**AIM OF THE EXERCISE**
Only those lines running from the start of the listing below through the line that holds "Title: Show Your Work" are to be written out, exactly and in full.

**INPUT RECORDS**
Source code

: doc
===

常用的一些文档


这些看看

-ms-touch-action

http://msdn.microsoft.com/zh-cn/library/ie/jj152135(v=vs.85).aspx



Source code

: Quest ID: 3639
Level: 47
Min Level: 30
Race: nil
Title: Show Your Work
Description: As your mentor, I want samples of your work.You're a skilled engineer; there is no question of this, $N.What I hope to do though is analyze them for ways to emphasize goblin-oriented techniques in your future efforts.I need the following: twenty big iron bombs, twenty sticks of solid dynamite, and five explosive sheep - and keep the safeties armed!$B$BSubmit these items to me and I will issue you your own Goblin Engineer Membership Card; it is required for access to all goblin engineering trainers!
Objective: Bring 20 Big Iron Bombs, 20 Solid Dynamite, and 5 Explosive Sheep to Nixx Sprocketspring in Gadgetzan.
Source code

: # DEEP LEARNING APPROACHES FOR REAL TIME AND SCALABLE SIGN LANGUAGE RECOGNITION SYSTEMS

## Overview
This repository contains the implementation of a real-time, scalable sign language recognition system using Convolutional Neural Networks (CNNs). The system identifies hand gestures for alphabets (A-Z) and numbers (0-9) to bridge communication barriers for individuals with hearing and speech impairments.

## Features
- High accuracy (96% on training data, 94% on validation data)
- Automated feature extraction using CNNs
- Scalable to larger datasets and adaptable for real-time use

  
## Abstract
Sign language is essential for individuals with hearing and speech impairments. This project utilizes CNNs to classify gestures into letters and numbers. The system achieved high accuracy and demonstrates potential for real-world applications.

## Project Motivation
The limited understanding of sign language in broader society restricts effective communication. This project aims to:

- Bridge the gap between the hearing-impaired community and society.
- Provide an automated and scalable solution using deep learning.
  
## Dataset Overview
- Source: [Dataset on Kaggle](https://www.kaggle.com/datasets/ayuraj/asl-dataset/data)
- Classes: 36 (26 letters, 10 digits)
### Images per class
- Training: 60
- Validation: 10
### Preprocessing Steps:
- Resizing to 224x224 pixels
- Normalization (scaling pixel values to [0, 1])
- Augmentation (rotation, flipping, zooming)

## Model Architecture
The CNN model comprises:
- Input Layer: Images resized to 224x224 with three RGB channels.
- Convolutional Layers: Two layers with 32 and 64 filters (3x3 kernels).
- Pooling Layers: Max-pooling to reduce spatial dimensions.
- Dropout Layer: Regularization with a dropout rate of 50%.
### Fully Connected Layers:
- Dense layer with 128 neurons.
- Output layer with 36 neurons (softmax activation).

**EXERCISE RESPONSE**
Source code

: doc
===

常用的一些文档


这些看看

-ms-touch-action

http://msdn.microsoft.com/zh-cn/library/ie/jj152135(v=vs.85).aspx



Source code

: Quest ID: 3639
Level: 47
Min Level: 30
Race: nil
Title: Show Your Work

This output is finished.